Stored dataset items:
§ §

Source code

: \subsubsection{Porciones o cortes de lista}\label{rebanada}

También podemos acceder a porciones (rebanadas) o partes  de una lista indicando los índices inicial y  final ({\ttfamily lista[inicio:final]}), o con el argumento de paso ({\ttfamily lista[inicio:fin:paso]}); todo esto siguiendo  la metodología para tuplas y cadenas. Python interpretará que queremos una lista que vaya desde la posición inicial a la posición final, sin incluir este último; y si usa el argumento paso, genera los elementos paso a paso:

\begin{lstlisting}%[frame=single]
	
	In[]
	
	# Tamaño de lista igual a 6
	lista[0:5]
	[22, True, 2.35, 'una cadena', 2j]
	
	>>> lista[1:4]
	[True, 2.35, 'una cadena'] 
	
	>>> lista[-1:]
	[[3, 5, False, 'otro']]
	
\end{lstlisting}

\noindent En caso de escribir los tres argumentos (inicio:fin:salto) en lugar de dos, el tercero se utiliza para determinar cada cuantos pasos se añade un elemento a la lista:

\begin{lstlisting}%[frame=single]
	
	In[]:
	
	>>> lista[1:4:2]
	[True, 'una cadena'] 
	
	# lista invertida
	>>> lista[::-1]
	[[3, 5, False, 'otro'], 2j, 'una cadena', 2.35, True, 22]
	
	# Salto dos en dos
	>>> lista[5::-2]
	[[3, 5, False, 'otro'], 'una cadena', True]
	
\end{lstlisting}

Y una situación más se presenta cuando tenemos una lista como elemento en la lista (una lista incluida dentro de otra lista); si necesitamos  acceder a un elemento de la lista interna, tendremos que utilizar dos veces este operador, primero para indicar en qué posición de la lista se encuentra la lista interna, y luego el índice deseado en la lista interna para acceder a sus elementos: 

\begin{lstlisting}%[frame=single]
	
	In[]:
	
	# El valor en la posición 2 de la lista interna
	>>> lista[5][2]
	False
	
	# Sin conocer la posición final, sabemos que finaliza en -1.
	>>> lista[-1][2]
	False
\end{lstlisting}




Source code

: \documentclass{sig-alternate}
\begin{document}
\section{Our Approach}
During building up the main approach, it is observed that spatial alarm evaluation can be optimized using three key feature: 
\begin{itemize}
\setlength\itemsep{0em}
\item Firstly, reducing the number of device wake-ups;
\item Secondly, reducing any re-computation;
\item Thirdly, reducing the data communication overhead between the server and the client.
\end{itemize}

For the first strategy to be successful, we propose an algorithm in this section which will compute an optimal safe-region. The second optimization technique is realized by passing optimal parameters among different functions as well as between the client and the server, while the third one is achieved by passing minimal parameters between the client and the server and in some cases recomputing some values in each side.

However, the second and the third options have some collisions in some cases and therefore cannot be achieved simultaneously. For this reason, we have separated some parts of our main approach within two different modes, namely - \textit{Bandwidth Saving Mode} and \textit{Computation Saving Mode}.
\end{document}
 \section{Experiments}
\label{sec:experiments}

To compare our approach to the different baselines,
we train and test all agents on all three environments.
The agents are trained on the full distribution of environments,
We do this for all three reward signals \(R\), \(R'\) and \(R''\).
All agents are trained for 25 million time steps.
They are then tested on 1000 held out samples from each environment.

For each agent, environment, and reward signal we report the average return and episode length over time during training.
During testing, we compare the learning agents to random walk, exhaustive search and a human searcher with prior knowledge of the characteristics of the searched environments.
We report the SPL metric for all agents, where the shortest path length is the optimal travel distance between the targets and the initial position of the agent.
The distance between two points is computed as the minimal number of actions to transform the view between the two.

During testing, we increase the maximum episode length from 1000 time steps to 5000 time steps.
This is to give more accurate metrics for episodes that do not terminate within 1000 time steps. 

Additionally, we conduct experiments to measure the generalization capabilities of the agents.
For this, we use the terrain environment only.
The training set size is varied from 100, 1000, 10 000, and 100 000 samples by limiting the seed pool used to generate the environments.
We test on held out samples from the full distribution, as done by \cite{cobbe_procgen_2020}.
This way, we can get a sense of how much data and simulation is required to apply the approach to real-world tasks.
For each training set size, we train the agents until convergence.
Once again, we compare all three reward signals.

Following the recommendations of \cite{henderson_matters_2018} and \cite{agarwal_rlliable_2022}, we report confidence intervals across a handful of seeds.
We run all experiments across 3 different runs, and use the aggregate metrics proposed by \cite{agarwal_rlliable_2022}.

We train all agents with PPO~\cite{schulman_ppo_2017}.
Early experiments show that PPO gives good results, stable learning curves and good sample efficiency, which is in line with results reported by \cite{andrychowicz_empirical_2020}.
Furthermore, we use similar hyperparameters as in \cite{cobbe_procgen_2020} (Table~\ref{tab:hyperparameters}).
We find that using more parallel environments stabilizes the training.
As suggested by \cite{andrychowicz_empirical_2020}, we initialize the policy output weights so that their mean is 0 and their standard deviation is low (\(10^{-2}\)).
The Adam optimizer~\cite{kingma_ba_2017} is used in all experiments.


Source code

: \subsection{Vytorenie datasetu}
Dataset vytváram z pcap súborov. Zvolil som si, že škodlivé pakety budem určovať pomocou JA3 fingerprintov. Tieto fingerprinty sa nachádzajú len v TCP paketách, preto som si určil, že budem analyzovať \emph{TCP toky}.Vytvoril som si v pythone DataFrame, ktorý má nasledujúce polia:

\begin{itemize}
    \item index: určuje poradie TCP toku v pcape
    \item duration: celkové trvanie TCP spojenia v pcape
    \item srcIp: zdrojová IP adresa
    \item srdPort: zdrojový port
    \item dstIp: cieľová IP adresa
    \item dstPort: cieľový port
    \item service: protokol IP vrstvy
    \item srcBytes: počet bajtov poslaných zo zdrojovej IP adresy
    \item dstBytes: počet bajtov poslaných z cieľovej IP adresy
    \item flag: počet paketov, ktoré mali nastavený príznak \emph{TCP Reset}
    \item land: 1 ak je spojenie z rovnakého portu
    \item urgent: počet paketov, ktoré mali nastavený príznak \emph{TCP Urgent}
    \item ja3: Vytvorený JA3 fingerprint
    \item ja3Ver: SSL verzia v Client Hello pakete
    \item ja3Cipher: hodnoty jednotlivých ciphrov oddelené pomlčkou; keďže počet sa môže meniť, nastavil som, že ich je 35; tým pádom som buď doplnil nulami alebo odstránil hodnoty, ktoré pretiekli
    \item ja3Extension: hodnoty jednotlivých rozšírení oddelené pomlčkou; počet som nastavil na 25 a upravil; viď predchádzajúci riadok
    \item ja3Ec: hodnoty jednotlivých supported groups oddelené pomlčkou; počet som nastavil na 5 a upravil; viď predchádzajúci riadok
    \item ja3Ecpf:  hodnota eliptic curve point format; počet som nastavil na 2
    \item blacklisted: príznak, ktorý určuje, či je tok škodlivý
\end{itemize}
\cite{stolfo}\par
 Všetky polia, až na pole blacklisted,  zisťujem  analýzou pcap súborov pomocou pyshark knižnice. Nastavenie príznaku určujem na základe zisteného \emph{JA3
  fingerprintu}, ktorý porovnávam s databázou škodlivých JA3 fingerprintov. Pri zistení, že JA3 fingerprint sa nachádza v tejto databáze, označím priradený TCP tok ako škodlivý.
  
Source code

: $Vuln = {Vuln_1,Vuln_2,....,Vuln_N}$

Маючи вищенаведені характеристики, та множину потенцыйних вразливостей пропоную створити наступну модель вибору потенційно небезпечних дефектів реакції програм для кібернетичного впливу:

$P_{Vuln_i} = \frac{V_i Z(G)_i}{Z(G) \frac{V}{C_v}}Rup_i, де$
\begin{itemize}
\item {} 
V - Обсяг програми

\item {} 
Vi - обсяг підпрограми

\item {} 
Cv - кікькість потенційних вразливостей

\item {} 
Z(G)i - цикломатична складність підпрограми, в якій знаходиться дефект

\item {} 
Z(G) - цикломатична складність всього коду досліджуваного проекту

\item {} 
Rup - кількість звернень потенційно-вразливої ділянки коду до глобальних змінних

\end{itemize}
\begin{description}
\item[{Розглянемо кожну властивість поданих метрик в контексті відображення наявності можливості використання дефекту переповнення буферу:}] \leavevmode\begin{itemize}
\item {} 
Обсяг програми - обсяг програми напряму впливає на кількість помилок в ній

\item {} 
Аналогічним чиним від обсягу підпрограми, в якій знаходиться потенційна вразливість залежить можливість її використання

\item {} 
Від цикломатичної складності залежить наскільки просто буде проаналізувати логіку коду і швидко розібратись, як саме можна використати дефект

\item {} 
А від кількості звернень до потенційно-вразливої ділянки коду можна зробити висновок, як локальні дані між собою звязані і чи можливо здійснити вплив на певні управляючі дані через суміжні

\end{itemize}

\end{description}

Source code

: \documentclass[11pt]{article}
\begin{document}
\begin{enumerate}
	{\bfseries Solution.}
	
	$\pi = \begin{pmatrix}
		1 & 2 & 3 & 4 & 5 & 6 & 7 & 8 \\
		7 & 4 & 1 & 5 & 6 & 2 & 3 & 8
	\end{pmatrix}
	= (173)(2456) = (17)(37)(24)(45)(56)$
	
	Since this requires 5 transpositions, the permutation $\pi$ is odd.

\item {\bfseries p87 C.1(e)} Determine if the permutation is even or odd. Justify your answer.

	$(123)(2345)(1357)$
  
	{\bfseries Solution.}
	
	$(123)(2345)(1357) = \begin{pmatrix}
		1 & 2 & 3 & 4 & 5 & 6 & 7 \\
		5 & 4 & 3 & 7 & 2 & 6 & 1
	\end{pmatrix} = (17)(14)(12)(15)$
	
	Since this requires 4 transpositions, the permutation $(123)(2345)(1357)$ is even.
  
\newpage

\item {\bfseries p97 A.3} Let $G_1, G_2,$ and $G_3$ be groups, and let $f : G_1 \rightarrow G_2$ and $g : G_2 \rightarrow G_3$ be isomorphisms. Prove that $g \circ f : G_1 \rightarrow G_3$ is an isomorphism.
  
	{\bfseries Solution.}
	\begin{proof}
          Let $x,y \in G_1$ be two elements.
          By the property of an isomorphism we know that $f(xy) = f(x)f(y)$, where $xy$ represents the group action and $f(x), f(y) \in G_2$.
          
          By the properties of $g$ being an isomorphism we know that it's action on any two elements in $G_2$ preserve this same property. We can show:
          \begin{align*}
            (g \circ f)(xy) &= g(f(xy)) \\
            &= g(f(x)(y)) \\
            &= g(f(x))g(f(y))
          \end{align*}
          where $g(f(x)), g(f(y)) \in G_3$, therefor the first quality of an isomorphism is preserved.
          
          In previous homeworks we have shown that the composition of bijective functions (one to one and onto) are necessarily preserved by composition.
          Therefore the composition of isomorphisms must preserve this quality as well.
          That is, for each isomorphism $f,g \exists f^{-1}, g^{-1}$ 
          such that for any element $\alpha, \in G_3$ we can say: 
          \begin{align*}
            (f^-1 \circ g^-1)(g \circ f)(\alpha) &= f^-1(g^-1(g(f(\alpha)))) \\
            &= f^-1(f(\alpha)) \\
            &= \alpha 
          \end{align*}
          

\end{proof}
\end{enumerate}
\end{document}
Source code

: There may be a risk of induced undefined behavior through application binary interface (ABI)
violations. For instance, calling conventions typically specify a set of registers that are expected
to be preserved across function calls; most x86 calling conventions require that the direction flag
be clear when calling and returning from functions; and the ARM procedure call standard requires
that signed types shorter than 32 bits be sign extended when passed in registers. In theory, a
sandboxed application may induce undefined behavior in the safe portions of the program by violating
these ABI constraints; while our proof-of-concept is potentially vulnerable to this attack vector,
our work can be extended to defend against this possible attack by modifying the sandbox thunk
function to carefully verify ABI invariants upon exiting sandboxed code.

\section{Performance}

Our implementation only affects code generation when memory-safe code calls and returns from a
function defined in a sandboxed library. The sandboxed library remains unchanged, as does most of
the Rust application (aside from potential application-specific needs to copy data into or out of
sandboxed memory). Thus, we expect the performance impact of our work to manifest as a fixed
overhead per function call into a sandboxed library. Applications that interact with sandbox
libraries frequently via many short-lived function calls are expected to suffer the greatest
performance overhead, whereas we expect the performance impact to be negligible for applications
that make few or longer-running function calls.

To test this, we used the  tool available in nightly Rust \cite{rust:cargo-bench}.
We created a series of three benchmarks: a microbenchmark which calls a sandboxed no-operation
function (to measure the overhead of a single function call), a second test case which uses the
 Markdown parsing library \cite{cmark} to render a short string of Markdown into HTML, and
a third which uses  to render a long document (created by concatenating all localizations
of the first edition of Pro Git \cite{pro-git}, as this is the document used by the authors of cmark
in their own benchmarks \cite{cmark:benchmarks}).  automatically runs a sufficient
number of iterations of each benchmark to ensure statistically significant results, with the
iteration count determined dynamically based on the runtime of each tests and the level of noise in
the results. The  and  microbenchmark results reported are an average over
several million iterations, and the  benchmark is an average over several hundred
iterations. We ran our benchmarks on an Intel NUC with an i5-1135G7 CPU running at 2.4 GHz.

§ §

Work order =>
Take the line above containing "Аналогічним чиним від", the line containing "(g \circ f)(xy) &= g(f(xy)) \\", and all lines in between, and copy them exactly without anything else.

Task solution =>
Аналогічним чиним від обсягу підпрограми, в якій знаходиться потенційна вразливість залежить можливість її використання

\item {} 
Від цикломатичної складності залежить наскільки просто буде проаналізувати логіку коду і швидко розібратись, як саме можна використати дефект

\item {} 
А від кількості звернень до потенційно-вразливої ділянки коду можна зробити висновок, як локальні дані між собою звязані і чи можливо здійснити вплив на певні управляючі дані через суміжні

\end{itemize}

\end{description}

Source code

: \documentclass[11pt]{article}
\begin{document}
\begin{enumerate}
	{\bfseries Solution.}
	
	$\pi = \begin{pmatrix}
		1 & 2 & 3 & 4 & 5 & 6 & 7 & 8 \\
		7 & 4 & 1 & 5 & 6 & 2 & 3 & 8
	\end{pmatrix}
	= (173)(2456) = (17)(37)(24)(45)(56)$
	
	Since this requires 5 transpositions, the permutation $\pi$ is odd.

\item {\bfseries p87 C.1(e)} Determine if the permutation is even or odd. Justify your answer.

	$(123)(2345)(1357)$
  
	{\bfseries Solution.}
	
	$(123)(2345)(1357) = \begin{pmatrix}
		1 & 2 & 3 & 4 & 5 & 6 & 7 \\
		5 & 4 & 3 & 7 & 2 & 6 & 1
	\end{pmatrix} = (17)(14)(12)(15)$
	
	Since this requires 4 transpositions, the permutation $(123)(2345)(1357)$ is even.
  
\newpage

\item {\bfseries p97 A.3} Let $G_1, G_2,$ and $G_3$ be groups, and let $f : G_1 \rightarrow G_2$ and $g : G_2 \rightarrow G_3$ be isomorphisms. Prove that $g \circ f : G_1 \rightarrow G_3$ is an isomorphism.
  
	{\bfseries Solution.}
	\begin{proof}
          Let $x,y \in G_1$ be two elements.
          By the property of an isomorphism we know that $f(xy) = f(x)f(y)$, where $xy$ represents the group action and $f(x), f(y) \in G_2$.
          
          By the properties of $g$ being an isomorphism we know that it's action on any two elements in $G_2$ preserve this same property. We can show:
          \begin{align*}
            (g \circ f)(xy) &= g(f(xy)) \\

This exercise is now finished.